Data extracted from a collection
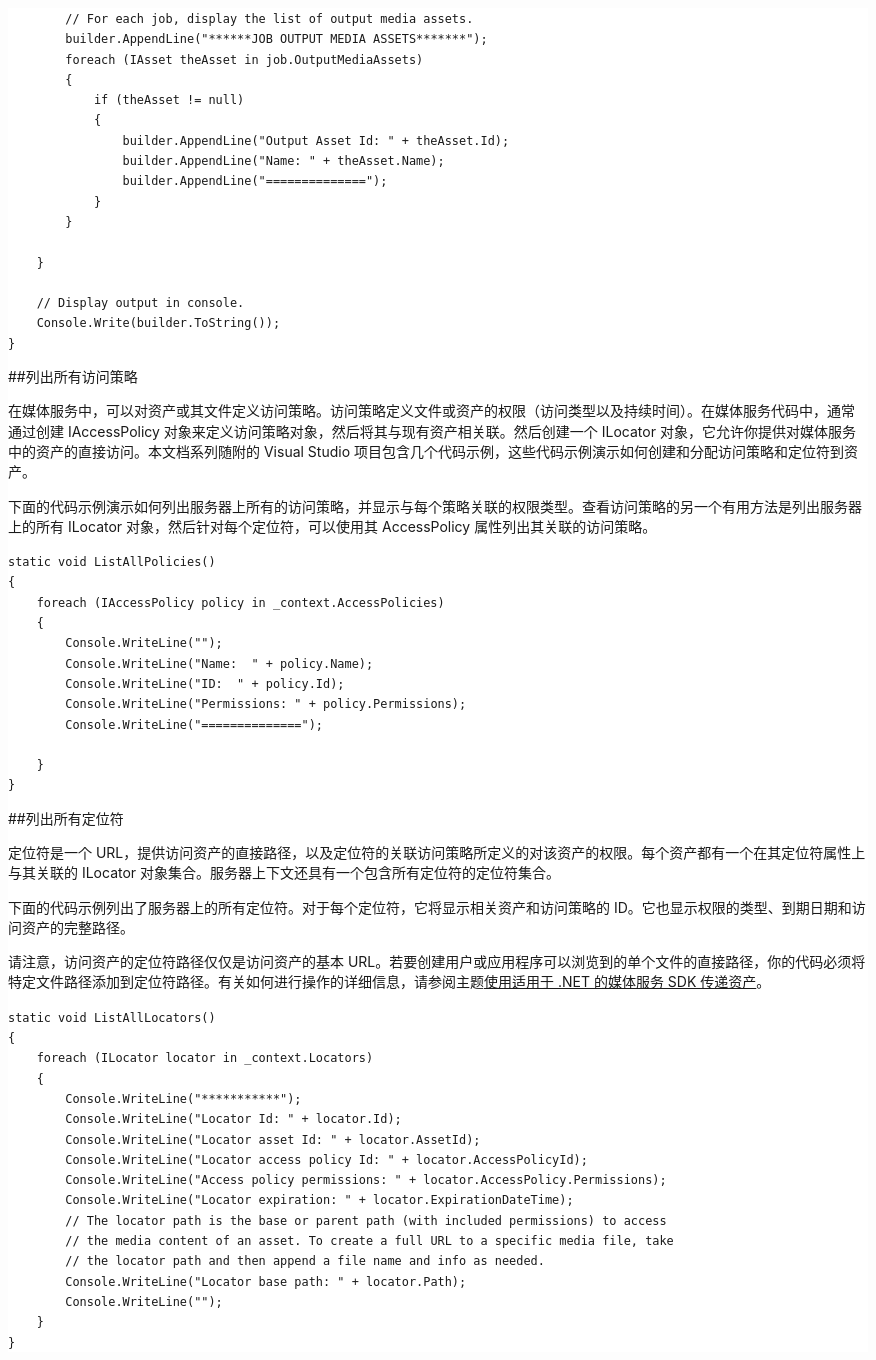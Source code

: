 	        // For each job, display the list of output media assets.
	        builder.AppendLine("******JOB OUTPUT MEDIA ASSETS*******");
	        foreach (IAsset theAsset in job.OutputMediaAssets)
	        {
	            if (theAsset != null)
	            {
	                builder.AppendLine("Output Asset Id: " + theAsset.Id);
	                builder.AppendLine("Name: " + theAsset.Name);
	                builder.AppendLine("==============");
	            }
	        }
	
	    }
	
	    // Display output in console.
	    Console.Write(builder.ToString());
	}

##列出所有访问策略

在媒体服务中，可以对资产或其文件定义访问策略。访问策略定义文件或资产的权限（访问类型以及持续时间）。在媒体服务代码中，通常通过创建 IAccessPolicy 对象来定义访问策略对象，然后将其与现有资产相关联。然后创建一个 ILocator 对象，它允许你提供对媒体服务中的资产的直接访问。本文档系列随附的 Visual Studio 项目包含几个代码示例，这些代码示例演示如何创建和分配访问策略和定位符到资产。

下面的代码示例演示如何列出服务器上所有的访问策略，并显示与每个策略关联的权限类型。查看访问策略的另一个有用方法是列出服务器上的所有 ILocator 对象，然后针对每个定位符，可以使用其 AccessPolicy 属性列出其关联的访问策略。

	static void ListAllPolicies()
	{
	    foreach (IAccessPolicy policy in _context.AccessPolicies)
	    {
	        Console.WriteLine("");
	        Console.WriteLine("Name:  " + policy.Name);
	        Console.WriteLine("ID:  " + policy.Id);
	        Console.WriteLine("Permissions: " + policy.Permissions);
	        Console.WriteLine("==============");
	
	    }
	}

##列出所有定位符

定位符是一个 URL，提供访问资产的直接路径，以及定位符的关联访问策略所定义的对该资产的权限。每个资产都有一个在其定位符属性上与其关联的 ILocator 对象集合。服务器上下文还具有一个包含所有定位符的定位符集合。

下面的代码示例列出了服务器上的所有定位符。对于每个定位符，它将显示相关资产和访问策略的 ID。它也显示权限的类型、到期日期和访问资产的完整路径。

请注意，访问资产的定位符路径仅仅是访问资产的基本 URL。若要创建用户或应用程序可以浏览到的单个文件的直接路径，你的代码必须将特定文件路径添加到定位符路径。有关如何进行操作的详细信息，请参阅主题[使用适用于 .NET 的媒体服务 SDK 传递资产](/documentation/articles/media-services-deliver-streaming-content)。

	static void ListAllLocators()
	{
	    foreach (ILocator locator in _context.Locators)
	    {
	        Console.WriteLine("***********");
	        Console.WriteLine("Locator Id: " + locator.Id);
	        Console.WriteLine("Locator asset Id: " + locator.AssetId);
	        Console.WriteLine("Locator access policy Id: " + locator.AccessPolicyId);
	        Console.WriteLine("Access policy permissions: " + locator.AccessPolicy.Permissions);
	        Console.WriteLine("Locator expiration: " + locator.ExpirationDateTime);
	        // The locator path is the base or parent path (with included permissions) to access  
	        // the media content of an asset. To create a full URL to a specific media file, take 
	        // the locator path and then append a file name and info as needed.  
	        Console.WriteLine("Locator base path: " + locator.Path);
	        Console.WriteLine("");
	    }
	}
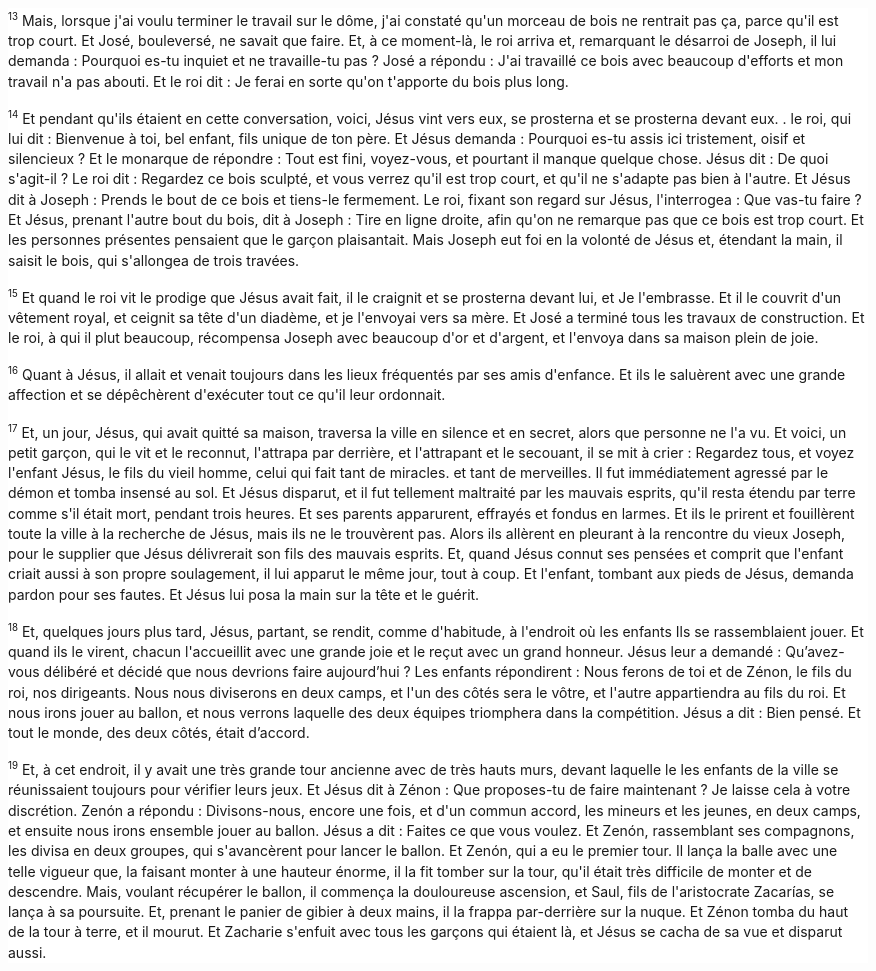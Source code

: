 <span id="v13"><sup><small>13</small></sup></span> Mais, lorsque j'ai voulu terminer le travail sur le dôme, j'ai constaté qu'un morceau de bois ne rentrait pas ça, parce qu'il est trop court. Et José, bouleversé, ne savait que faire. Et, à ce moment-là, le roi arriva et, remarquant le désarroi de Joseph, il lui demanda : Pourquoi es-tu inquiet et ne travaille-tu pas ? José a répondu : J'ai travaillé ce bois avec beaucoup d'efforts et mon travail n'a pas abouti. Et le roi dit : Je ferai en sorte qu'on t'apporte du bois plus long.

<span id="v14"><sup><small>14</small></sup></span> Et pendant qu'ils étaient en cette conversation, voici, Jésus vint vers eux, se prosterna et se prosterna devant eux. . le roi, qui lui dit : Bienvenue à toi, bel enfant, fils unique de ton père. Et Jésus demanda : Pourquoi es-tu assis ici tristement, oisif et silencieux ? Et le monarque de répondre : Tout est fini, voyez-vous, et pourtant il manque quelque chose. Jésus dit : De quoi s'agit-il ? Le roi dit : Regardez ce bois sculpté, et vous verrez qu'il est trop court, et qu'il ne s'adapte pas bien à l'autre. Et Jésus dit à Joseph : Prends le bout de ce bois et tiens-le fermement. Le roi, fixant son regard sur Jésus, l'interrogea : Que vas-tu faire ? Et Jésus, prenant l'autre bout du bois, dit à Joseph : Tire en ligne droite, afin qu'on ne remarque pas que ce bois est trop court. Et les personnes présentes pensaient que le garçon plaisantait. Mais Joseph eut foi en la volonté de Jésus et, étendant la main, il saisit le bois, qui s'allongea de trois travées.

<span id="v15"><sup><small>15</small></sup></span> Et quand le roi vit le prodige que Jésus avait fait, il le craignit et se prosterna devant lui, et Je l'embrasse. Et il le couvrit d'un vêtement royal, et ceignit sa tête d'un diadème, et je l'envoyai vers sa mère. Et José a terminé tous les travaux de construction. Et le roi, à qui il plut beaucoup, récompensa Joseph avec beaucoup d'or et d'argent, et l'envoya dans sa maison plein de joie.

<span id="v16"><sup><small>16</small></sup></span> Quant à Jésus, il allait et venait toujours dans les lieux fréquentés par ses amis d'enfance. Et ils le saluèrent avec une grande affection et se dépêchèrent d'exécuter tout ce qu'il leur ordonnait.

<span id="v17"><sup><small>17</small></sup></span> Et, un jour, Jésus, qui avait quitté sa maison, traversa la ville en silence et en secret, alors que personne ne l'a vu. Et voici, un petit garçon, qui le vit et le reconnut, l'attrapa par derrière, et l'attrapant et le secouant, il se mit à crier : Regardez tous, et voyez l'enfant Jésus, le fils du vieil homme, celui qui fait tant de miracles. et tant de merveilles. Il fut immédiatement agressé par le démon et tomba insensé au sol. Et Jésus disparut, et il fut tellement maltraité par les mauvais esprits, qu'il resta étendu par terre comme s'il était mort, pendant trois heures. Et ses parents apparurent, effrayés et fondus en larmes. Et ils le prirent et fouillèrent toute la ville à la recherche de Jésus, mais ils ne le trouvèrent pas. Alors ils allèrent en pleurant à la rencontre du vieux Joseph, pour le supplier que Jésus délivrerait son fils des mauvais esprits. Et, quand Jésus connut ses pensées et comprit que l'enfant criait aussi à son propre soulagement, il lui apparut le même jour, tout à coup. Et l'enfant, tombant aux pieds de Jésus, demanda pardon pour ses fautes. Et Jésus lui posa la main sur la tête et le guérit.

<span id="v18"><sup><small>18</small></sup></span> Et, quelques jours plus tard, Jésus, partant, se rendit, comme d'habitude, à l'endroit où les enfants Ils se rassemblaient jouer. Et quand ils le virent, chacun l'accueillit avec une grande joie et le reçut avec un grand honneur. Jésus leur a demandé : Qu’avez-vous délibéré et décidé que nous devrions faire aujourd’hui ? Les enfants répondirent : Nous ferons de toi et de Zénon, le fils du roi, nos dirigeants. Nous nous diviserons en deux camps, et l'un des côtés sera le vôtre, et l'autre appartiendra au fils du roi. Et nous irons jouer au ballon, et nous verrons laquelle des deux équipes triomphera dans la compétition. Jésus a dit : Bien pensé. Et tout le monde, des deux côtés, était d’accord.

<span id="v19"><sup><small>19</small></sup></span> Et, à cet endroit, il y avait une très grande tour ancienne avec de très hauts murs, devant laquelle le les enfants de la ville se réunissaient toujours pour vérifier leurs jeux. Et Jésus dit à Zénon : Que proposes-tu de faire maintenant ? Je laisse cela à votre discrétion. Zenón a répondu : Divisons-nous, encore une fois, et d'un commun accord, les mineurs et les jeunes, en deux camps, et ensuite nous irons ensemble jouer au ballon. Jésus a dit : Faites ce que vous voulez. Et Zenón, rassemblant ses compagnons, les divisa en deux groupes, qui s'avancèrent pour lancer le ballon. Et Zenón, qui a eu le premier tour. Il lança la balle avec une telle vigueur que, la faisant monter à une hauteur énorme, il la fit tomber sur la tour, qu'il était très difficile de monter et de descendre. Mais, voulant récupérer le ballon, il commença la douloureuse ascension, et Saul, fils de l'aristocrate Zacarías, se lança à sa poursuite. Et, prenant le panier de gibier à deux mains, il la frappa par-derrière sur la nuque. Et Zénon tomba du haut de la tour à terre, et il mourut. Et Zacharie s'enfuit avec tous les garçons qui étaient là, et Jésus se cacha de sa vue et disparut aussi.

● **Problem statement**
Up to and including the line with "output in console.", repeat every line from the top of the entries exactly, but not the pictures.

● **Solved exercise**
Source code

: 	        // For each job, display the list of output media assets.
	        builder.AppendLine("******JOB OUTPUT MEDIA ASSETS*******");
	        foreach (IAsset theAsset in job.OutputMediaAssets)
	        {
	            if (theAsset != null)
	            {
	                builder.AppendLine("Output Asset Id: " + theAsset.Id);
	                builder.AppendLine("Name: " + theAsset.Name);
	                builder.AppendLine("==============");
	            }
	        }
	
	    }
	
	    // Display output in console.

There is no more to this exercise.